The following Pro Forma Combined Balance Sheet of the Registrant have been
prepared by management of the Registrant based upon the balance sheets of BSI
for the year ended December 31, 2002. The pro forma combined balance sheet as of
December 31, 2002 gives effect to the proposed share exchange as if it had
occurred as of December 31, 2002.
The pro forma adjustments are based upon available information and certain
assumptions that management believes are reasonable. The pro forma combined
financial statements do not purport to represent what the combined companies'
financial position or results of operations would actually have been had the
proposed share exchange occurred on such date or as of the beginning of the
period indicated, or to project the combined companies' financial position or
results of operations for any future period.
WHAI
Historical Acquisition
BSI Adjustments Pro Forma
$ $ $
(3) (4)
ASSETS
Current assets:
Cash and cash equivalents 64,864 97 (1) 64,961
Accounts receivable 157,957 157,957
Other current assets 515 1,030 (1) 1,545
Property, plant and equipment, net 43,360 43,360
--------- ----------- -----------
Total assets 266,696 1,127 (2) 267,823
========= =========== ===========
LIABILITIES AND SHAREHOLDERS' EQUITY
Current liabilities:
Accounts payable 38,720 6,696 (1) 45,416
Accrued liabilities 40,222 40,222
Income taxes payable 27,000 27,000
Shareholders' equity:
Common stock, no par value
per share; 1,000,000 shares
authorized, 20,000 shares
issued and outstanding 15,858 (12,159)(1),(2) 3,699
Additional paid in capital 6,590 (1) 6,590
Retained earnings 144,896 - 144,896
--------- ----------- -----------
Total liabilities and
shareholder's equity 266,696 1,127 (2) 267,823
========= =========== ===========
Note (1) The adjustment to record the assets and liabilities acquired by BSI,
the accounting acquirer
Note (2) The Company issued 33,000,000 shares to the shareholders of BSI in
exchange for 100% of their common stock
Note (3) These numbers were obtained from the December 31, 2002 audited
financial statements of Better Solutions, Inc. ("BSI")

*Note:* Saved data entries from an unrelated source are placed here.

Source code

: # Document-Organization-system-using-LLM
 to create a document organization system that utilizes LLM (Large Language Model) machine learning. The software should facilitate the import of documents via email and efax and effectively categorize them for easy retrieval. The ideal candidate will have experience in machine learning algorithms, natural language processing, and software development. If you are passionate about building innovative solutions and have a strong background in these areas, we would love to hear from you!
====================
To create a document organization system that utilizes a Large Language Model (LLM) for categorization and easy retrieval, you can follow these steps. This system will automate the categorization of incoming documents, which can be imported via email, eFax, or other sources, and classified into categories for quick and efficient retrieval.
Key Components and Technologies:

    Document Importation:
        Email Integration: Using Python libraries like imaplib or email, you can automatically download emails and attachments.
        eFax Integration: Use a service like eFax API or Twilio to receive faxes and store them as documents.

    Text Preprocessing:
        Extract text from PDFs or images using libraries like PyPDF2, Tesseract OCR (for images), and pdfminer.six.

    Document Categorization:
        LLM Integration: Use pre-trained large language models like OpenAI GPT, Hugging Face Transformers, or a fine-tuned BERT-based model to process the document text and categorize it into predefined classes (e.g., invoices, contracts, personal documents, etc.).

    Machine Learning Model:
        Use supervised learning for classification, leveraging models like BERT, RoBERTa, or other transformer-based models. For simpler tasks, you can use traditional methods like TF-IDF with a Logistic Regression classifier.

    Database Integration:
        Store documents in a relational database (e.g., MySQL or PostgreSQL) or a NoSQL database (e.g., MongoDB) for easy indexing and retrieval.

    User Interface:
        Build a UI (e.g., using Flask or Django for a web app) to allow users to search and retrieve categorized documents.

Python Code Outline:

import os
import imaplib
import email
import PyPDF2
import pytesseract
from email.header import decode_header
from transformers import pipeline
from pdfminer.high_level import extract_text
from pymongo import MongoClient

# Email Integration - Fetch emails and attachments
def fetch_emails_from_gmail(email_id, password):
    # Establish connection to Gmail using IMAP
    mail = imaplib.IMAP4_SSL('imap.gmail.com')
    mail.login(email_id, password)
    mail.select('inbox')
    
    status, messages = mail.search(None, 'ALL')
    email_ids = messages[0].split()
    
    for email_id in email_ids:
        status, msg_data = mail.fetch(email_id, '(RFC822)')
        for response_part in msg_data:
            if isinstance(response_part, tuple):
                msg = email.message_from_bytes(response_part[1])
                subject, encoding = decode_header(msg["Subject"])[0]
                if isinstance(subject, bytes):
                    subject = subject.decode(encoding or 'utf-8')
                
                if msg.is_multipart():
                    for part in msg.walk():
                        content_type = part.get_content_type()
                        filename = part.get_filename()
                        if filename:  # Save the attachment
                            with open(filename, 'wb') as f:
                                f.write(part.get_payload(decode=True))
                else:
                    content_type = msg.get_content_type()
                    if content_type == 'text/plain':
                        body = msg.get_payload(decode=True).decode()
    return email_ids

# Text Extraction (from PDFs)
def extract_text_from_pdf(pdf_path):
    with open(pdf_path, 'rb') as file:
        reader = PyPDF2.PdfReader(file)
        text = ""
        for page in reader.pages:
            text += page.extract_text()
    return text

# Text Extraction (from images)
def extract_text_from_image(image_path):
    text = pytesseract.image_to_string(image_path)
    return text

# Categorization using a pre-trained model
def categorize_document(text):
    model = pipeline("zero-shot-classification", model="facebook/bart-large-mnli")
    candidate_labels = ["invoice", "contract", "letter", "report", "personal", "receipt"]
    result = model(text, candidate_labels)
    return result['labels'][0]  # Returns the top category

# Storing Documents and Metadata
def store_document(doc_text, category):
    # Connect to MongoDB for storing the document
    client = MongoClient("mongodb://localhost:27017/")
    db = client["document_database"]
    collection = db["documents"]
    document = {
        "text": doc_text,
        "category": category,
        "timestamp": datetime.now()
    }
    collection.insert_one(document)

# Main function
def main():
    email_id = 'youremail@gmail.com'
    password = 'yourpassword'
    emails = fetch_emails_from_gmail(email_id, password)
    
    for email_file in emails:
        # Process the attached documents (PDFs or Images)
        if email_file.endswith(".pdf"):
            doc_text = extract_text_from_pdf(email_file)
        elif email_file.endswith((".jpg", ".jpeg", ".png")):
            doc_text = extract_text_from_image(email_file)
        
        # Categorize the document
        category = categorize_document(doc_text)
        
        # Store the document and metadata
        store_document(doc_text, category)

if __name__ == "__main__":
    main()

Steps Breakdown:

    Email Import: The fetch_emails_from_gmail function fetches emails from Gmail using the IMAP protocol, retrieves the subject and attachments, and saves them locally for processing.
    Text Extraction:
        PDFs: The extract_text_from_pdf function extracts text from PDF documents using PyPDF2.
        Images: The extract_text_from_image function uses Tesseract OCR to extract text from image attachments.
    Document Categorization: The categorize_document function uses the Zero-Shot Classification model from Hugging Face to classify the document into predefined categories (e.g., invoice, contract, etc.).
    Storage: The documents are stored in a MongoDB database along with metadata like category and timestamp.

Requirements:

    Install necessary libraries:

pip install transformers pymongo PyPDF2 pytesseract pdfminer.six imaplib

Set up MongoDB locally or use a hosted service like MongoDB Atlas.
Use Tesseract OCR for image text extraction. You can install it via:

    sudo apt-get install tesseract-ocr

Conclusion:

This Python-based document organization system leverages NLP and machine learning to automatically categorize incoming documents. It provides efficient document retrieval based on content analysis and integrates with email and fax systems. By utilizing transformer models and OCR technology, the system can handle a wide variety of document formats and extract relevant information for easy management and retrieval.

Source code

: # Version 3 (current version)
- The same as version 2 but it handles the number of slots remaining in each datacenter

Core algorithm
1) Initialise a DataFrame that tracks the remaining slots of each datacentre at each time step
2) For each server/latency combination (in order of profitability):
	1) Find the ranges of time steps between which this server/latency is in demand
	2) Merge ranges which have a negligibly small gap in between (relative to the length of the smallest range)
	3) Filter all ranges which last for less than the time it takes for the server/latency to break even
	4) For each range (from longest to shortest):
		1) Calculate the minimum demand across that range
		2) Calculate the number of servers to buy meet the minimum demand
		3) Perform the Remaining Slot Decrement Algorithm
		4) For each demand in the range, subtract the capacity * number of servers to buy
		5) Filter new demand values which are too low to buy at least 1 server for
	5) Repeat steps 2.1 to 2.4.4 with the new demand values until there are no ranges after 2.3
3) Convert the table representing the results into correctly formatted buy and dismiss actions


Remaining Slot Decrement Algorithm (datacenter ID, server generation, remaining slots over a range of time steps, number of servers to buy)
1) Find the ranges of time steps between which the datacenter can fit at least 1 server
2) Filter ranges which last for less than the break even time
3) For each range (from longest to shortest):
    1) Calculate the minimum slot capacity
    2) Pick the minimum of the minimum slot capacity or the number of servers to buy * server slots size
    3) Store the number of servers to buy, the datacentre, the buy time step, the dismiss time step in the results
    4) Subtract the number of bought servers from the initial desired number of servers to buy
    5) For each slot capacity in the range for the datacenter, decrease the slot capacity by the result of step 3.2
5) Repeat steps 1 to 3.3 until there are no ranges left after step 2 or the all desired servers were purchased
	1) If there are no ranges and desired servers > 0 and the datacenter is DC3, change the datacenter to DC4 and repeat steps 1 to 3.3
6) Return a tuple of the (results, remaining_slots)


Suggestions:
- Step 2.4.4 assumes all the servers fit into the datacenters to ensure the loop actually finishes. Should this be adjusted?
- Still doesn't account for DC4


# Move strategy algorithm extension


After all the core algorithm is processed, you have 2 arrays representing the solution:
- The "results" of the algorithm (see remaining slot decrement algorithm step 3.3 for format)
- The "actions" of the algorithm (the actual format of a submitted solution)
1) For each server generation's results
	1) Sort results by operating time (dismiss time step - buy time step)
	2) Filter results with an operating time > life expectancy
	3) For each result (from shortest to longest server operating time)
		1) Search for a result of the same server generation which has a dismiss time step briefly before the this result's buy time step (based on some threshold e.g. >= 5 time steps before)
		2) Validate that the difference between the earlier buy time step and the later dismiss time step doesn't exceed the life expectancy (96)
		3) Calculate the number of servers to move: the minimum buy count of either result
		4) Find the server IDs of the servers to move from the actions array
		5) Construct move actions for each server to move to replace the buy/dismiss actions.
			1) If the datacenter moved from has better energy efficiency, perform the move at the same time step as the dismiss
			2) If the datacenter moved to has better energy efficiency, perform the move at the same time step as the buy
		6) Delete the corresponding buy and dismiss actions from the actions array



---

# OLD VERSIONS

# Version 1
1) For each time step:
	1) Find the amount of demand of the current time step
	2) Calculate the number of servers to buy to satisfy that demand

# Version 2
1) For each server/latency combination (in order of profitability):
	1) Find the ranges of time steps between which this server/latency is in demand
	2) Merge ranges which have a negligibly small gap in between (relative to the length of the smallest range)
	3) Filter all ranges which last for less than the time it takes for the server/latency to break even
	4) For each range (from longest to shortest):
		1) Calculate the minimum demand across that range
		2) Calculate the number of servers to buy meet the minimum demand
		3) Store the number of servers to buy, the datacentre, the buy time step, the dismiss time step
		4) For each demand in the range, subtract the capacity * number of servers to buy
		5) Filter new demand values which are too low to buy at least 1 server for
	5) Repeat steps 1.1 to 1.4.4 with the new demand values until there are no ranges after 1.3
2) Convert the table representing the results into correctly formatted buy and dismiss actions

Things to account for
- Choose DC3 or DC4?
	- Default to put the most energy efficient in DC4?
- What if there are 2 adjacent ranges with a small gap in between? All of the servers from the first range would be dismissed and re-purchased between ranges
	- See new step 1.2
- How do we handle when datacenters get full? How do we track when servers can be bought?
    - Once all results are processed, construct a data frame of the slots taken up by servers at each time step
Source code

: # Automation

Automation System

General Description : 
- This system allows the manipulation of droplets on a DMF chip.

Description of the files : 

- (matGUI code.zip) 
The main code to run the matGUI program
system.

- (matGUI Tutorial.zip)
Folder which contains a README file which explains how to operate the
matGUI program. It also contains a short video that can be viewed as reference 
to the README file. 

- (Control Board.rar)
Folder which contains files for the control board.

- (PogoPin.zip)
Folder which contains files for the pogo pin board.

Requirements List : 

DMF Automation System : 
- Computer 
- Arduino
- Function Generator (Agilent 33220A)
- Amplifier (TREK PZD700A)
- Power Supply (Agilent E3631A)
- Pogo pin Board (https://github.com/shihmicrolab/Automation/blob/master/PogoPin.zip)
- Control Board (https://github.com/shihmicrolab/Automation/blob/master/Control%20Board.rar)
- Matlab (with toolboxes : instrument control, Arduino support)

Note (4) These numbers were obtained from the November 30, 2002 10-QSB filed
by World Health Alternatives, Inc. ("WHAI")
- --------------------------------------------------------------------------------
Exhibits
Agreement and Plan of Share Exchange
Item 8. Change In Fiscal Year
Not Applicable.
Item 9. Regulation FD Disclosure
Not Applicable.
SIGNATURE
Pursuant to the requirements of the Securities Exchange Act of 1934, the
registrant has duly caused this report to be signed on its behalf by the
undersigned hereunto duly authorized.
WORLD HEALTH ALTERNATIVES, INC.
February 26, 2003
/s/ Richard E. McDonald
President, Principal Financial Officer, Principal Accounting Officer, Chairman
of the Board of Directors
/s/ Marc D. Roup
Chief Executive Officer and Director
EXHIBITS
Exhibit No. Description of Exhibits
3.3 Agreement and Plan of Share Exchange between us and Better
Solutions, Inc.,*
* previously filed in our Form 8K dated January 6, 2003.